» **Task requirements**
Of all the lines in the material, how many carry the string "native"? Respond with the number by itself.

» **Input records**
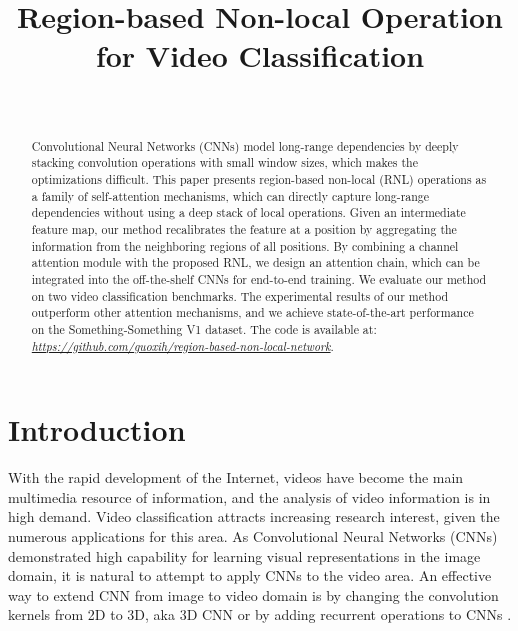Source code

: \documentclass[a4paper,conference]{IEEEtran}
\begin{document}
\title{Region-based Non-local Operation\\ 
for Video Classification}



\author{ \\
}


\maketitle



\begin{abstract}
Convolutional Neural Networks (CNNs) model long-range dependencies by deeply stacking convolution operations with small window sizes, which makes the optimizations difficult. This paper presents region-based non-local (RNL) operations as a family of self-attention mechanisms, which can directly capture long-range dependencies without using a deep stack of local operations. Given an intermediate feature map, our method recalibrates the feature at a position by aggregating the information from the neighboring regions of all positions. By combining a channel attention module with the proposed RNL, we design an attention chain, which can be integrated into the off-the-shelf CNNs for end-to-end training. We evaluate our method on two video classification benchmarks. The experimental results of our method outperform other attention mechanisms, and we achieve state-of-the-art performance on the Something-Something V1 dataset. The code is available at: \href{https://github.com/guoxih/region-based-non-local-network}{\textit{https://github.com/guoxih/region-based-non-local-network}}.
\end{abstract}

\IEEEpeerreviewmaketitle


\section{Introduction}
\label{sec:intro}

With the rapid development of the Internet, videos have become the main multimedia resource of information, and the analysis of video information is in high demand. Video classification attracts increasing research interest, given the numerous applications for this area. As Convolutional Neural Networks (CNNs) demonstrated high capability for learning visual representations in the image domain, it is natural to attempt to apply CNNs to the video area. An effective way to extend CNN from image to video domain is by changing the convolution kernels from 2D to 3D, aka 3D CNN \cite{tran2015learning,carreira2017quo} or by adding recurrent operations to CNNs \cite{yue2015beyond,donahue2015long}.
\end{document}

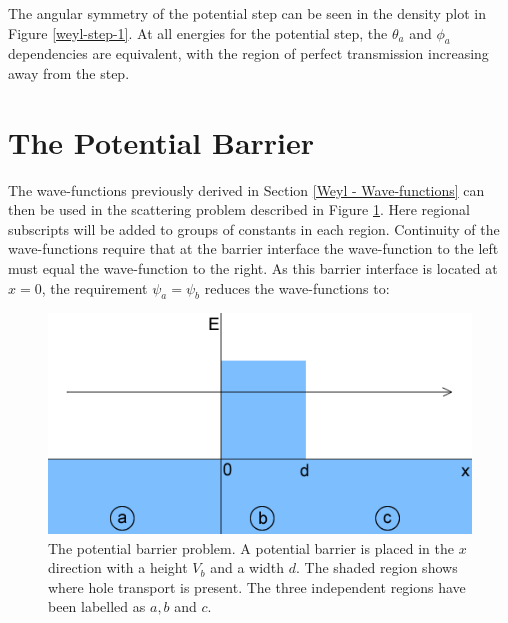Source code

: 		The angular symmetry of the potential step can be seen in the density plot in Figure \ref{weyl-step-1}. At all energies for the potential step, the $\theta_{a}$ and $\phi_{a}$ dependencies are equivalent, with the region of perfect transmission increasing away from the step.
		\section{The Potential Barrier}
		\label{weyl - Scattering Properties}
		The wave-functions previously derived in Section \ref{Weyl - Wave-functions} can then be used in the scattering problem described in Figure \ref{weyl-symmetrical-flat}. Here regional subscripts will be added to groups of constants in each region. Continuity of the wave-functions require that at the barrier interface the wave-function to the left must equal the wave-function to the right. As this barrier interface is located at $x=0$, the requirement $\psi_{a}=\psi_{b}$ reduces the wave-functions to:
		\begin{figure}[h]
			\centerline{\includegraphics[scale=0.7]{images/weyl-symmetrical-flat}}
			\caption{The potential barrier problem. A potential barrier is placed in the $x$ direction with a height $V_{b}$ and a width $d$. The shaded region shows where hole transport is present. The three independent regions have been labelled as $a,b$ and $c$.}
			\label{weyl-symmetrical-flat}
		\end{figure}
...
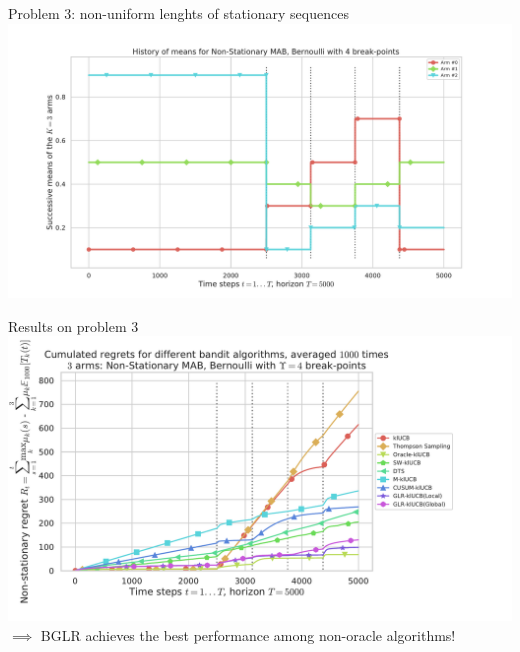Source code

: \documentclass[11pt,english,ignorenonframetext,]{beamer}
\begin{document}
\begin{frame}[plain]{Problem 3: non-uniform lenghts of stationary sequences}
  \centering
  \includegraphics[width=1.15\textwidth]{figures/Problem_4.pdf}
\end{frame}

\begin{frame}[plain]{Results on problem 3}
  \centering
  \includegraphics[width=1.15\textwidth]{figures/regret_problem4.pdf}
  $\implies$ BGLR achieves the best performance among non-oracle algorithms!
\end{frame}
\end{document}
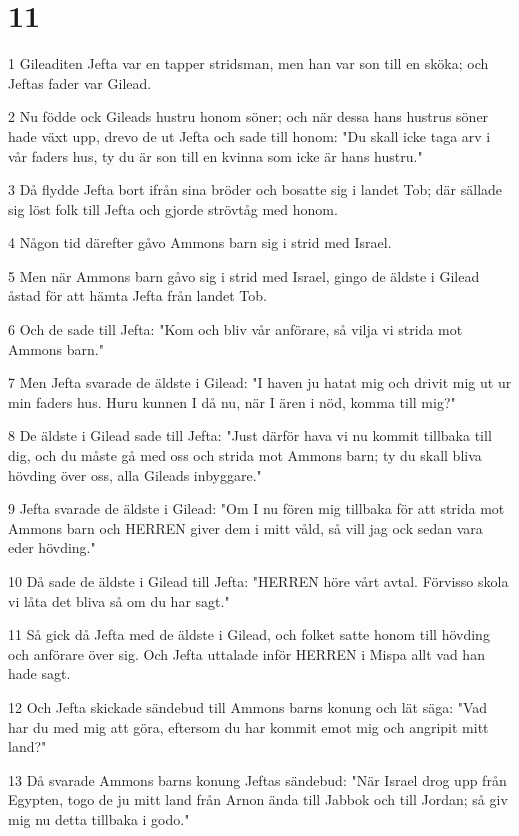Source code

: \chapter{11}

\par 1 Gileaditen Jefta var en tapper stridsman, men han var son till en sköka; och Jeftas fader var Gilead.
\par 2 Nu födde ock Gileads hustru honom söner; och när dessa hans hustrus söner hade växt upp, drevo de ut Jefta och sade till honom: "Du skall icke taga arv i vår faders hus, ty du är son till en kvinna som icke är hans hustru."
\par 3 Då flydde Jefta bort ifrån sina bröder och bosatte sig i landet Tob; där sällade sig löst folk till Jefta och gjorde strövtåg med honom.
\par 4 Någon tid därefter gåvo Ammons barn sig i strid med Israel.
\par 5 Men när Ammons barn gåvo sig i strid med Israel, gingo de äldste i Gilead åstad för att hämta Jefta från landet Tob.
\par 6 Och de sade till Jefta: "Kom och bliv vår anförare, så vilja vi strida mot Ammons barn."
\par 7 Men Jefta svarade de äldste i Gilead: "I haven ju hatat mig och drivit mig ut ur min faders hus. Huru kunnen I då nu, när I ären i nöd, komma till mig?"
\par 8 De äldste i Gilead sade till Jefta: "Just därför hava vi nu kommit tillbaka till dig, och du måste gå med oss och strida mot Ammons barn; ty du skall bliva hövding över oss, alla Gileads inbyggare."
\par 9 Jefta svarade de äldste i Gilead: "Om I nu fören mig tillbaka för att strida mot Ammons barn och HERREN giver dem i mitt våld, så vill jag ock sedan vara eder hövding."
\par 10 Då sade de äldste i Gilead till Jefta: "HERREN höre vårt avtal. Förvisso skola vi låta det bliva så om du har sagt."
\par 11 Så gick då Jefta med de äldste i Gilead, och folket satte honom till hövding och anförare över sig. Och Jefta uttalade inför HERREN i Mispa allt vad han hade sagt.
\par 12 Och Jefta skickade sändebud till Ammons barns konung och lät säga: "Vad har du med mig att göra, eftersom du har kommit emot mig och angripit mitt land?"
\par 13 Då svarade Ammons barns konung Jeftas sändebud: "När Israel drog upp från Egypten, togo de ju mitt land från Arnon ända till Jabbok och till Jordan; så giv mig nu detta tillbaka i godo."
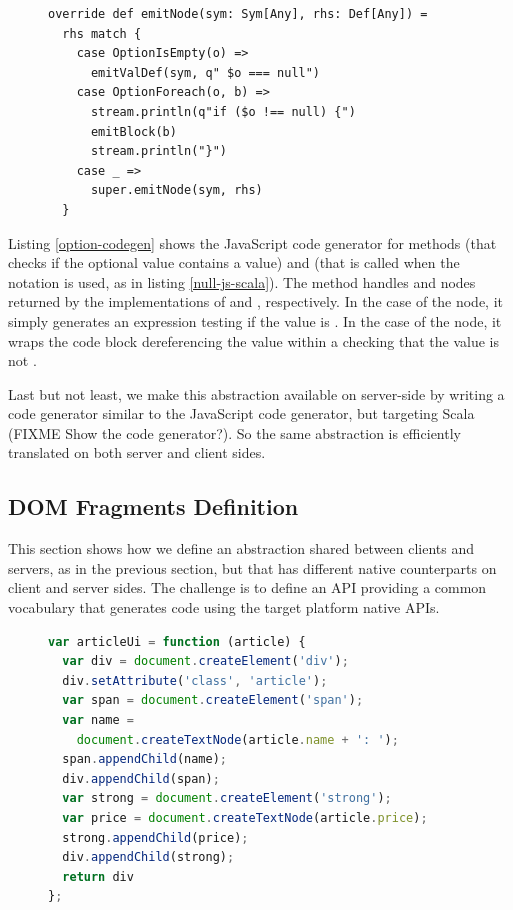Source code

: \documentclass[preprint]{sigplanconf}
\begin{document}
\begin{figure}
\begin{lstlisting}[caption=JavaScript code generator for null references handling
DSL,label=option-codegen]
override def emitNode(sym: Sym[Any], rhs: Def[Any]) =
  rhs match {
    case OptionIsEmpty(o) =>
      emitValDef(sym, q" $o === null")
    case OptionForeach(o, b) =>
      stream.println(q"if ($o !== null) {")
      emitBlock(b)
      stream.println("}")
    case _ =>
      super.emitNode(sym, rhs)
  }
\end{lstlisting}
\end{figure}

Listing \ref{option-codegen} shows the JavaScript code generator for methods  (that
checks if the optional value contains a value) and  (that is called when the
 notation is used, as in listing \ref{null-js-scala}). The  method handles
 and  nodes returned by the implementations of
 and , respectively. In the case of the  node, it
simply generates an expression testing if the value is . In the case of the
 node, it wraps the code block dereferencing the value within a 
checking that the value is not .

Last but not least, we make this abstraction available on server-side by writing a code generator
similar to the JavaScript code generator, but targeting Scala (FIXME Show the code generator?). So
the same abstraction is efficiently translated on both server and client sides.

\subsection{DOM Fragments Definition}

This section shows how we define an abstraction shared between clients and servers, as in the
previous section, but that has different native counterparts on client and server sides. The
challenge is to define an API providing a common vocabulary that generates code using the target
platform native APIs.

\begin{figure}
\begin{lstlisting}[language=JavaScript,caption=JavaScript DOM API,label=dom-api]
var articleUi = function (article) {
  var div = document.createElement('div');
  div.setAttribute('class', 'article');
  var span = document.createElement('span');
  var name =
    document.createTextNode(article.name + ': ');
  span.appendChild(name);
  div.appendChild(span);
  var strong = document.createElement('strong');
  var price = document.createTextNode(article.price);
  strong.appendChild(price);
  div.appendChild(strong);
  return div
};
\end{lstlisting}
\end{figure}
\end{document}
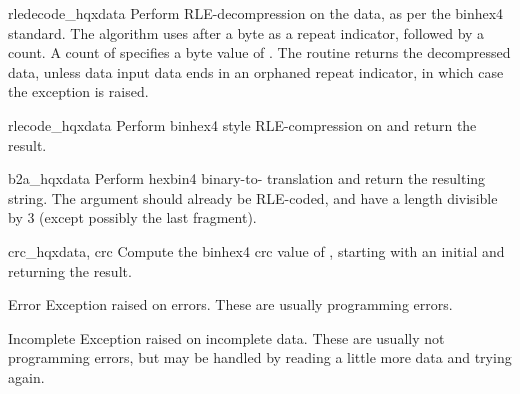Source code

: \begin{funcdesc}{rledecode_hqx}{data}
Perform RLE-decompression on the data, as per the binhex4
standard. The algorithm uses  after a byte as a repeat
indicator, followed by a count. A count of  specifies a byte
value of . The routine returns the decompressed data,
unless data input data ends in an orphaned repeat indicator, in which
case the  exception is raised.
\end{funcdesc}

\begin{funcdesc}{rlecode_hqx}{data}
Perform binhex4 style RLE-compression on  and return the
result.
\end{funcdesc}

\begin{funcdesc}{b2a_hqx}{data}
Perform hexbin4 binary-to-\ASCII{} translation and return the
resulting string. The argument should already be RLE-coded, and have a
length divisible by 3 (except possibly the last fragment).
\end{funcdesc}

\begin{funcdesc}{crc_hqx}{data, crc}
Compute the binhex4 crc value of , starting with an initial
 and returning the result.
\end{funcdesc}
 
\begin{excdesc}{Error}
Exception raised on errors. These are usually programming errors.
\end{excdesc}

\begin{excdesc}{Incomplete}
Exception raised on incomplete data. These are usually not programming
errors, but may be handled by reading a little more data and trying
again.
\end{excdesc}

» **Answer**
2